Rodolfo Walsh, escritor, periodista, asesinado por la dictadura argentina, contó en la nota introductoria de su libro de relatos Oficios terrestres que comenzó a escribir el cuento “Esa mujer” en 1961 y lo terminó en 1964 “pero no tardé tres años, sino dos días: un día de 1961, un día de 1964”. Lo publicó en 1966. Decía también Walsh que ese cuento refería un episodio histórico que todos en Argentina recordaban y que la conversación que reproducía era, en lo esencial, verdadera.
El episodio era el deambular del cadáver embalsamado de Eva Perón escondido por muchos años por los militares argentinos que derrocaron a Juan Domingo Perón en 1955. La conversación es con el coronel que le cuenta a Walsh que él fue quien sacó el cadáver de Argentina y las consecuencias que eso tuvo en su vida.
En el cuento no hay nombres reales pero después se supo que el militar era Moori Koenig, jefe de la inteligencia militar argentina, el primero al que se le ordenó hacer desaparecer el cadáver y quien al final de su vida estuvo obsesionado con el cuerpo… o los cuerpos embalsamados.
Décadas después, en las páginas de “reconocimientos” de Santa Evita, la novela argentina más traducida y una de las novelas en español más vendidas de la historia con más de diez millones de ejemplares, Tomás Eloy Martínez dice: “A Rodolfo Walsh, que me guió en el camino hacia Bonn (uno de los lugares donde estuvo escondido el cuerpo) y me inició en el culto de Santa Evita”.
Tomás Eloy Martínez nació en Tucumán y dedicó su vida a la literatura y el periodismo, que ejerció con excepcional talento en varios países, incluido México. Fue ganador de múltiples premios, profesor y visitante de varias universidades del continente. Murió en Buenos Aires en 2010 a los 75 años.
En 1985 Tomás Eloy Martínez había publicado La novela de Perón, que contaba la historia del líder argentino y ahí había hecho referencia a la versión que contaba Walsh de su conversación con Koenig.
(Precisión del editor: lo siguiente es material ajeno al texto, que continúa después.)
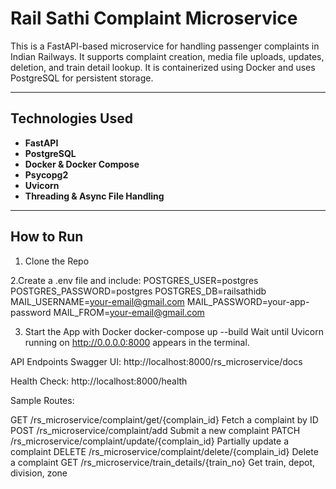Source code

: # Rail Sathi Complaint Microservice

This is a FastAPI-based microservice for handling passenger complaints in Indian Railways. 
It supports complaint creation, media file uploads, updates, deletion, and train detail lookup. 
It is containerized using Docker and uses PostgreSQL for persistent storage.

---

## Technologies Used

- **FastAPI**
- **PostgreSQL**
- **Docker & Docker Compose**
- **Psycopg2**
- **Uvicorn**
- **Threading & Async File Handling**

---

## How to Run

1. Clone the Repo
   
2.Create a .env file and include:
  POSTGRES_USER=postgres
  POSTGRES_PASSWORD=postgres
  POSTGRES_DB=railsathidb
  MAIL_USERNAME=your-email@gmail.com
  MAIL_PASSWORD=your-app-password
  MAIL_FROM=your-email@gmail.com

3. Start the App with Docker
  docker-compose up --build
  Wait until Uvicorn running on http://0.0.0.0:8000 appears in the terminal.

API Endpoints
Swagger UI:
  http://localhost:8000/rs_microservice/docs

Health Check:
  http://localhost:8000/health

Sample Routes:

GET	/rs_microservice/complaint/get/{complain_id}	Fetch a complaint by ID
POST	/rs_microservice/complaint/add	Submit a new complaint
PATCH	/rs_microservice/complaint/update/{complain_id}	Partially update a complaint
DELETE	/rs_microservice/complaint/delete/{complain_id}	Delete a complaint
GET	/rs_microservice/train_details/{train_no}	Get train, depot, division, zone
Pero en junio de 1989 dos oficiales del Servicio de Inteligencia del Ejército y un exembajador militar en España lo citaron en un café de Buenos Aires. Querían “corregir”, dijeron, algunos datos de La novela de Perón relacionados con el cadáver de Evita. Los oficiales del Servicio le contaron que habían formado parte del grupo que secuestró y ocultó el cadáver durante 16 años.
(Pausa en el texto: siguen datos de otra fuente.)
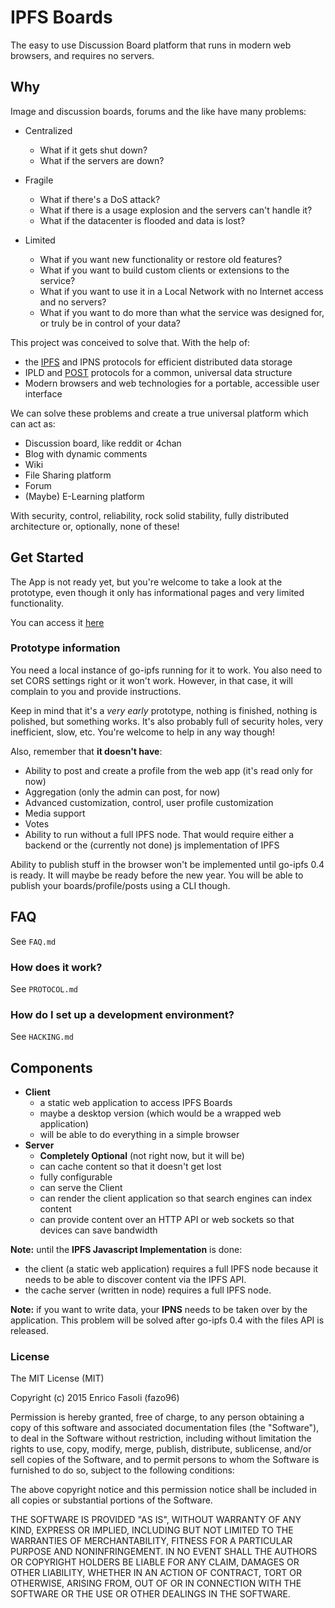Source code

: # IPFS Boards

The easy to use Discussion Board platform that runs in modern web browsers,
and requires no servers.

## Why

Image and discussion boards, forums and the like have many problems:

- Centralized
  - What if it gets shut down?
  - What if the servers are down?

- Fragile
  - What if there's a DoS attack?
  - What if there is a usage explosion and the servers can't handle it?
  - What if the datacenter is flooded and data is lost?

- Limited
  - What if you want new functionality or restore old features?
  - What if you want to build custom clients or extensions to the service?
  - What if you want to use it in a Local Network with no Internet access and no servers?
  - What if you want to do more than what the service was designed for, or truly be in control of your data?

This project was conceived to solve that. With the help of:

- the [IPFS](https://github.com/ipfs/ipfs) and IPNS protocols for efficient distributed data storage
- IPLD and [POST](https://github.com/ipfs/POST) protocols for a common, universal data structure
- Modern browsers and web technologies for a portable, accessible user interface

We can solve these problems and create a true universal platform which can act as:

- Discussion board, like reddit or 4chan
- Blog with dynamic comments
- Wiki
- File Sharing platform
- Forum
- (Maybe) E-Learning platform

With security, control, reliability, rock solid stability, fully distributed
architecture or, optionally, none of these!

## Get Started

The App is not ready yet, but you're welcome to take a look at the prototype,
even though it only has informational pages and very limited functionality.

You can access it [here](http://ipfs.io/ipfs/QmPmqUP5bYUme6V45n4BzPTp6BM1wwX2nGsh5ttpC5qg1C)

### Prototype information

You need a local instance of go-ipfs running for it to work. You also need to set
CORS settings right or it won't work. However, in that case, it will complain to
you and provide instructions.

Keep in mind that it's a _very early_ prototype, nothing is finished, nothing
is polished, but something works. It's also probably full of security holes,
very inefficient, slow, etc. You're welcome to help in any way though!

Also, remember that __it doesn't have__:

- Ability to post and create a profile from the web app (it's read only for now)
- Aggregation (only the admin can post, for now)
- Advanced customization, control, user profile customization
- Media support
- Votes
- Ability to run without a full IPFS node. That would require either a backend or the (currently not done) js implementation of IPFS

Ability to publish stuff in the browser won't be implemented until go-ipfs 0.4
is ready. It will maybe be ready before the new year.
You will be able to publish your boards/profile/posts using a CLI though.

## FAQ

See `FAQ.md`

### How does it work?

See `PROTOCOL.md`

### How do I set up a development environment?

See `HACKING.md`

## Components

- __Client__
  - a static web application to access IPFS Boards
  - maybe a desktop version (which would be a wrapped web application)
  - will be able to do everything in a simple browser
- __Server__
  - __Completely Optional__ (not right now, but it will be)
  - can cache content so that it doesn't get lost
  - fully configurable
  - can serve the Client
  - can render the client application so that search engines can index content
  - can provide content over an HTTP API or web sockets so that devices can save bandwidth

__Note:__ until the __IPFS Javascript Implementation__ is done:

- the client (a static web application) requires a full IPFS node because it needs to be able to discover content via the IPFS API.
- the cache server (written in node) requires a full IPFS node.

__Note:__ if you want to write data, your __IPNS__ needs to be taken over
by the application. This problem will be solved after go-ipfs 0.4 with the files
API is released.

### License

  The MIT License (MIT)

  Copyright (c) 2015 Enrico Fasoli (fazo96)

  Permission is hereby granted, free of charge, to any person obtaining a copy
  of this software and associated documentation files (the "Software"), to deal
  in the Software without restriction, including without limitation the rights
  to use, copy, modify, merge, publish, distribute, sublicense, and/or sell
  copies of the Software, and to permit persons to whom the Software is
  furnished to do so, subject to the following conditions:

  The above copyright notice and this permission notice shall be included in all
  copies or substantial portions of the Software.

  THE SOFTWARE IS PROVIDED "AS IS", WITHOUT WARRANTY OF ANY KIND, EXPRESS OR
  IMPLIED, INCLUDING BUT NOT LIMITED TO THE WARRANTIES OF MERCHANTABILITY,
  FITNESS FOR A PARTICULAR PURPOSE AND NONINFRINGEMENT. IN NO EVENT SHALL THE
  AUTHORS OR COPYRIGHT HOLDERS BE LIABLE FOR ANY CLAIM, DAMAGES OR OTHER
  LIABILITY, WHETHER IN AN ACTION OF CONTRACT, TORT OR OTHERWISE, ARISING FROM,
  OUT OF OR IN CONNECTION WITH THE SOFTWARE OR THE USE OR OTHER DEALINGS IN THE
  SOFTWARE.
De esa conversación nació la idea de escribir Santa Evita, según me lo contó Tomás Eloy Martínez en una entrevista para la revista Proceso en 1995. “Ese diálogo que se narra (con todas las libertades que suelen tomarse en las novelas) en el último capítulo de Santa Evita fue el origen del libro. Lo demás es recreación del mito, reconstrucción de leyendas sueltas. Voy a dar un ejemplo. Según los oficiales del Servicio, jamás se hicieron copias del cadáver de Evita. Pero cuando el cuerpo estaba enterrado, en Milán, la viuda del coronel Moori Koenig vio el cadáver en Bonn. ¿Cómo conciliar esas versiones contradictorias? En Santa Evita elegí una de las dos, la de la viuda, a tientas, por instinto. Los oficiales del Servicio, que leyeron la novela, me dijeron: ‘Su relato es verosímil, pero no es verdadero. Jamás se hicieron copias del cuerpo. La viuda de Moori Koenig jamás pudo haber visto un cadáver que ya estaba enterrado’.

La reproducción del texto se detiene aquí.